◆ Required work
Locate every line below that contains the word "given" and copy it.

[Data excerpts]
= = = = = = =
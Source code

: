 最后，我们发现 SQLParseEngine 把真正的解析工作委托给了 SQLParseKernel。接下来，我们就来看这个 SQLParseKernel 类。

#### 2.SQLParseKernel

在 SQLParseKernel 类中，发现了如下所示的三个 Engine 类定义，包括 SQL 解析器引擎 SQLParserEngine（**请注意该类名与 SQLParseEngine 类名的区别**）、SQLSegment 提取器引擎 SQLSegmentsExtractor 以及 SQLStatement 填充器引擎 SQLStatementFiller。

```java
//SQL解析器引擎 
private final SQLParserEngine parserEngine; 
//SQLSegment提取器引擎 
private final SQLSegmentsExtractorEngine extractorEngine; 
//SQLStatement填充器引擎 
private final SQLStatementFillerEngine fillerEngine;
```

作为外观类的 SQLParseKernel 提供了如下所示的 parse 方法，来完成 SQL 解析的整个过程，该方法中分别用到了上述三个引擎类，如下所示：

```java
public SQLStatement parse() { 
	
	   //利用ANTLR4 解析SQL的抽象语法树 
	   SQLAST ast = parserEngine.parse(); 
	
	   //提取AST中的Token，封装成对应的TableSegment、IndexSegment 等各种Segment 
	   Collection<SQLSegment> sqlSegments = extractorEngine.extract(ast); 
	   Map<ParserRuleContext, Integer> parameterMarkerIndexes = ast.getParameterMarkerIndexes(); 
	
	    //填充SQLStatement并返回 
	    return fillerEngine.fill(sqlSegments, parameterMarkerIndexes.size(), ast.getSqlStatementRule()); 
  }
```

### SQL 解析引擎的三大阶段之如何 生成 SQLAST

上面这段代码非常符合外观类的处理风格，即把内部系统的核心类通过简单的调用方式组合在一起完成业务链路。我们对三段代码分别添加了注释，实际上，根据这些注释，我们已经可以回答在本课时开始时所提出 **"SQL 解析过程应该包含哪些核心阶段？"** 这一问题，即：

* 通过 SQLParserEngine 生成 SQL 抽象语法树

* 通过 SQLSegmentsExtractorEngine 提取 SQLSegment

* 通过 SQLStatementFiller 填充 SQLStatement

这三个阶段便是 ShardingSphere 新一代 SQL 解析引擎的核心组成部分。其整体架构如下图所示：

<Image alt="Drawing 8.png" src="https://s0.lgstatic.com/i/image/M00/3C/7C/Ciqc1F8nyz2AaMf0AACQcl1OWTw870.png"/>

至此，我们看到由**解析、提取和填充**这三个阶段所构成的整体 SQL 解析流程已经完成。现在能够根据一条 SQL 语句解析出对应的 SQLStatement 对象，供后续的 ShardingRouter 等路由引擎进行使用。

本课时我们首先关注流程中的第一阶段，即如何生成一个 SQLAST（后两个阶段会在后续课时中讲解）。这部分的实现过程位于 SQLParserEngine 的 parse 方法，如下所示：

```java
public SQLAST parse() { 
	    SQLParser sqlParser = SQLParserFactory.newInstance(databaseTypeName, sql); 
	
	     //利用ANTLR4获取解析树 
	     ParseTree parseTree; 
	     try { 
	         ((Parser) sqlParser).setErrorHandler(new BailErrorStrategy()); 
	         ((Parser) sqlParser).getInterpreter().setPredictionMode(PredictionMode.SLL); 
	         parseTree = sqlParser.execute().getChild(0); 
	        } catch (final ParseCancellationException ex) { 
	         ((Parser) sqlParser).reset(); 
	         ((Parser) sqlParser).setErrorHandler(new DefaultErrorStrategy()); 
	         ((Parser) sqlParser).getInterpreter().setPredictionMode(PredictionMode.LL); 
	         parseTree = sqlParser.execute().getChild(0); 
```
= = = = = = =
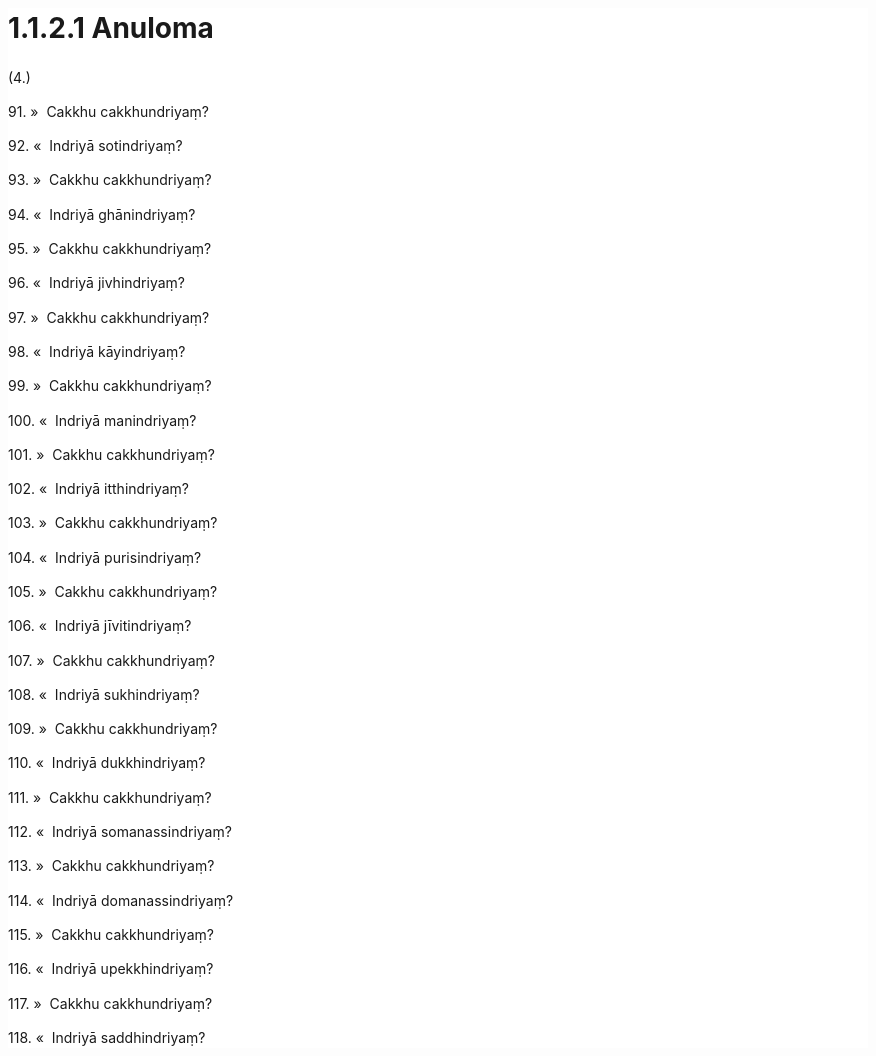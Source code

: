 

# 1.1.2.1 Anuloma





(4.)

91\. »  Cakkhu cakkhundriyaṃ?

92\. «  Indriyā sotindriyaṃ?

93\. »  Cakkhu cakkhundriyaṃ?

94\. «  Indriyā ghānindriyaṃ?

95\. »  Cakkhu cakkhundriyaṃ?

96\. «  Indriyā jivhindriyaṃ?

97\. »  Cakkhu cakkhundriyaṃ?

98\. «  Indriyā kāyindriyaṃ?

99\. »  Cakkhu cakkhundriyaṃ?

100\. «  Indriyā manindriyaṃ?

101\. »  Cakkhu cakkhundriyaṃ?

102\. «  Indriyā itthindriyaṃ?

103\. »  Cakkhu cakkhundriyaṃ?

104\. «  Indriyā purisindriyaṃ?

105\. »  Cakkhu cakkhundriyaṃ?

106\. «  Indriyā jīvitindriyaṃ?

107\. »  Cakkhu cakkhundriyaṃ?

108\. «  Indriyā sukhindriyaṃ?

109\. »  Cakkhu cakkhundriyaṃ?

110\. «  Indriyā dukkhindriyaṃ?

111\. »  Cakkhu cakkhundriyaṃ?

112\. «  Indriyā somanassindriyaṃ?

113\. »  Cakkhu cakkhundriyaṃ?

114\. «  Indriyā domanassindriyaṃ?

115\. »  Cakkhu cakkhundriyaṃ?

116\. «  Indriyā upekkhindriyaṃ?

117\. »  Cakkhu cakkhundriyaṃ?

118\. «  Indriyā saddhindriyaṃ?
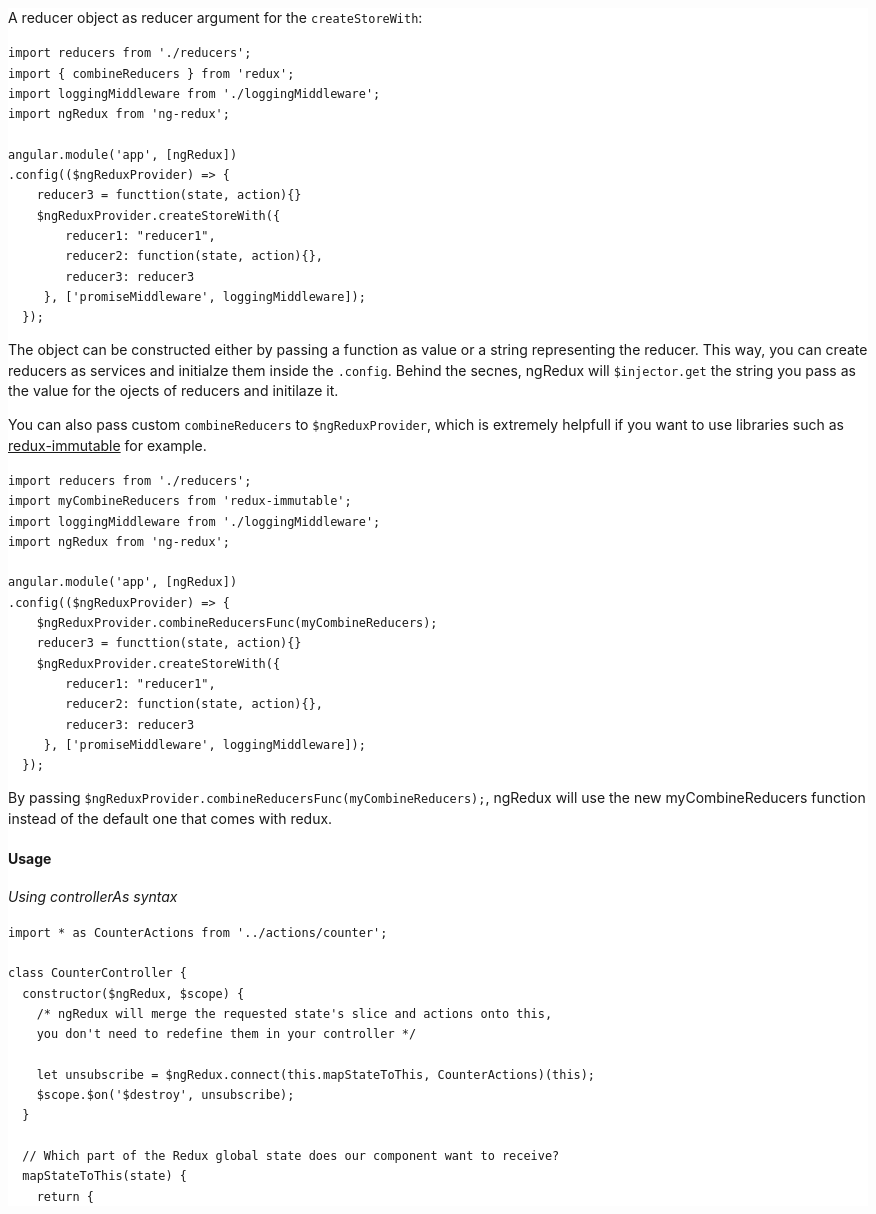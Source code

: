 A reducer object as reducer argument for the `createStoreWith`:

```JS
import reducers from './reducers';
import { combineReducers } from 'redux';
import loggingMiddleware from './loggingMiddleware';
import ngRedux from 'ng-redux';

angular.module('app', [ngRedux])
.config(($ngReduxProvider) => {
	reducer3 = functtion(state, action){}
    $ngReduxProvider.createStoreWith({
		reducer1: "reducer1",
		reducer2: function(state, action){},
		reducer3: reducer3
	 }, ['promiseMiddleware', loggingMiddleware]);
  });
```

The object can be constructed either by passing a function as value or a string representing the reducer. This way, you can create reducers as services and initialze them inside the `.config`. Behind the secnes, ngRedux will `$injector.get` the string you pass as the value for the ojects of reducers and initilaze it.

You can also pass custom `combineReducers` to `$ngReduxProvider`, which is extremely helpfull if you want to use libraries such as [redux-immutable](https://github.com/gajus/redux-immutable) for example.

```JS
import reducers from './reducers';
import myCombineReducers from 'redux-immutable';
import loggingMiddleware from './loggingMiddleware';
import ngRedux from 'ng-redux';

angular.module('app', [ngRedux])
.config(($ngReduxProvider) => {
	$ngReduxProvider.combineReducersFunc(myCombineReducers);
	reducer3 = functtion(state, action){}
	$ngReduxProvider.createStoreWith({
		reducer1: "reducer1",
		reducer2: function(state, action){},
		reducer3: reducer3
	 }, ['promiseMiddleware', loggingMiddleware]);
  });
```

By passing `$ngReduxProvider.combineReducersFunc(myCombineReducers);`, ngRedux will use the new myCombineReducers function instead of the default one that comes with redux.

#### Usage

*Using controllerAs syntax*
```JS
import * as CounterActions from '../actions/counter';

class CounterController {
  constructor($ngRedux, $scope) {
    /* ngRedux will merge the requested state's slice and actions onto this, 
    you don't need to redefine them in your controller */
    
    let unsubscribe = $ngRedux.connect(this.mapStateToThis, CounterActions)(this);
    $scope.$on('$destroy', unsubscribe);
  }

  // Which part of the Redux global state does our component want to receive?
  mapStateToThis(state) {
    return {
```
= = = = = = =
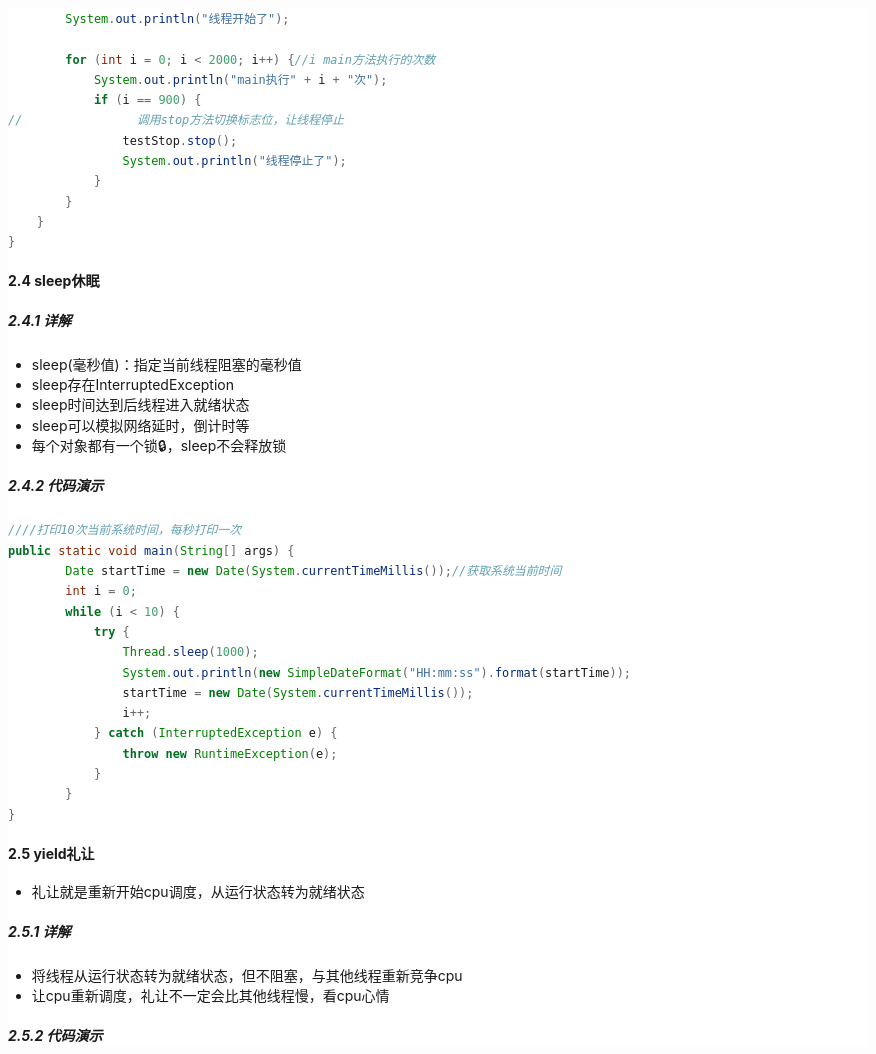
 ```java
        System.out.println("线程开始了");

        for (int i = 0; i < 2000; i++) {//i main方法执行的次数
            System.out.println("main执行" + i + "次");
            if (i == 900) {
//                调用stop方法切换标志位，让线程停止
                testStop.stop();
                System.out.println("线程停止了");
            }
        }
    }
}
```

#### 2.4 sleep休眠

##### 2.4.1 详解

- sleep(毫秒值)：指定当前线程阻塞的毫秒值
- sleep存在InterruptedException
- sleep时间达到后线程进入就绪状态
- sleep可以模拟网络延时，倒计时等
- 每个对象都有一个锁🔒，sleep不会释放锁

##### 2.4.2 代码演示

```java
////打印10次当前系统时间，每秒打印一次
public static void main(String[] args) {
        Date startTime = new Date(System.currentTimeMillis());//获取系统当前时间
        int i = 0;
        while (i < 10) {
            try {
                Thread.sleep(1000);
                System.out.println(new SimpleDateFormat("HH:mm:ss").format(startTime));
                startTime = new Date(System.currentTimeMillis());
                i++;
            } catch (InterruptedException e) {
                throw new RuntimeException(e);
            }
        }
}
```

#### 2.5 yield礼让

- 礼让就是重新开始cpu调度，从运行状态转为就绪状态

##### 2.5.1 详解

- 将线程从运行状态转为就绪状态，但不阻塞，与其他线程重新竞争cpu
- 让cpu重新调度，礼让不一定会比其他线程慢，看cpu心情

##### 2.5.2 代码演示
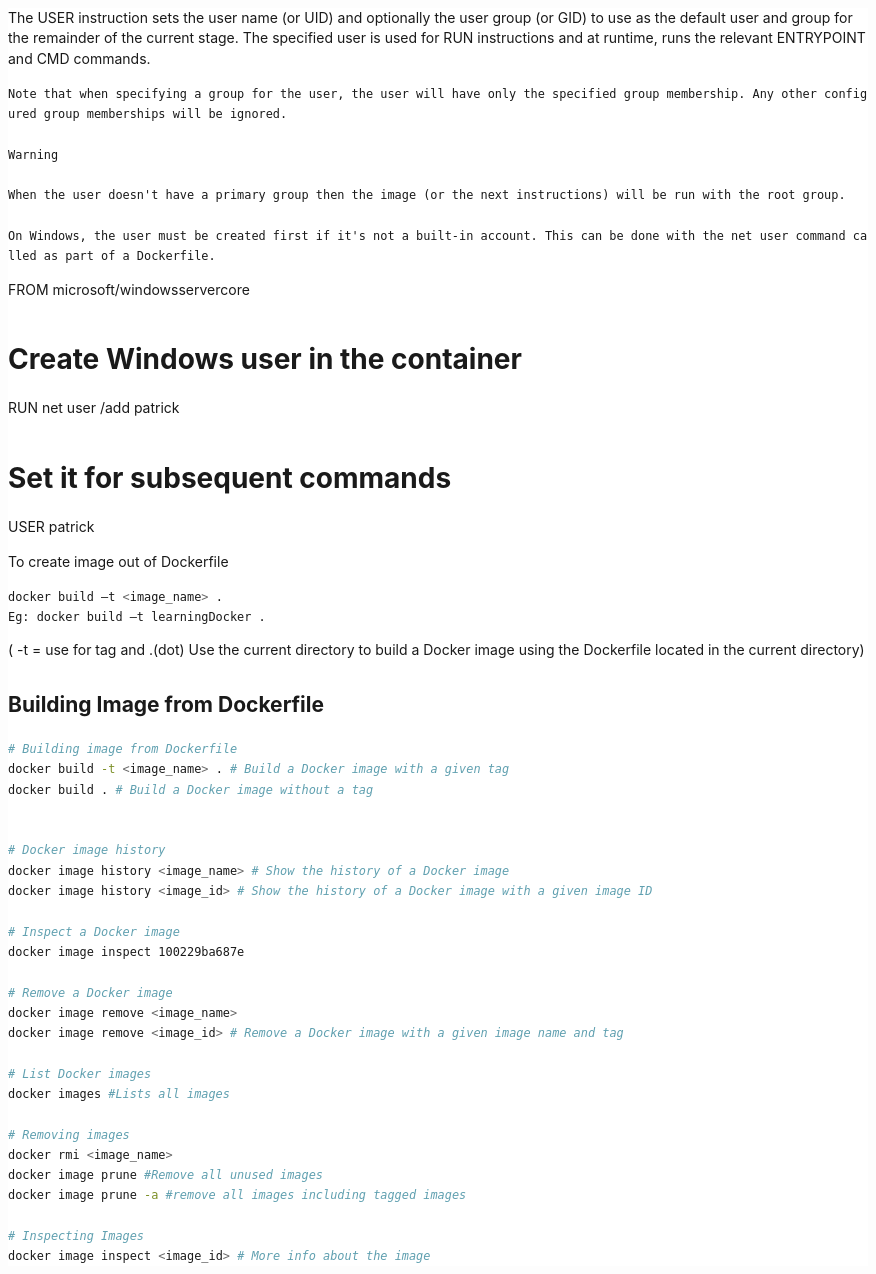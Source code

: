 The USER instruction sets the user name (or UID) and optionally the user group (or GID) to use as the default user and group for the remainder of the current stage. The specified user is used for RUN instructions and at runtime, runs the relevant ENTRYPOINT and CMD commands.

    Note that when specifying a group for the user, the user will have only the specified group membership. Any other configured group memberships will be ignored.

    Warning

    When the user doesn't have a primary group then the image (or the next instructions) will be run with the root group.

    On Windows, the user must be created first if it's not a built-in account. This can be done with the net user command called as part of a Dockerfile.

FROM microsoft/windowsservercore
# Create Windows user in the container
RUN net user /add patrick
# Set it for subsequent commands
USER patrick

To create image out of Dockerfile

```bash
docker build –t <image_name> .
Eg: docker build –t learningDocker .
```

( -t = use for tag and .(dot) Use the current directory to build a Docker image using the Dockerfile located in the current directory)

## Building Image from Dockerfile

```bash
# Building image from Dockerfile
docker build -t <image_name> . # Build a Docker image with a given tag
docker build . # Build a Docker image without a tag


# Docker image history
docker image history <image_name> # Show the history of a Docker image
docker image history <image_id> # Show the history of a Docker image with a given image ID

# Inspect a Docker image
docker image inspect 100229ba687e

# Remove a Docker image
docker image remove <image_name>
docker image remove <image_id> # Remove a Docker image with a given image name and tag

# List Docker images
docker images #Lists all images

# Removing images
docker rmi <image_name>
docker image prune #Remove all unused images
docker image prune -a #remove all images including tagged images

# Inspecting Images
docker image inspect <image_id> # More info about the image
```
= = = = = = =
◆ Solution to this problem
docker build -t <image_name> . # Build a Docker image with a given tag
docker image history <image_id> # Show the history of a Docker image with a given image ID
docker image remove <image_id> # Remove a Docker image with a given image name and tag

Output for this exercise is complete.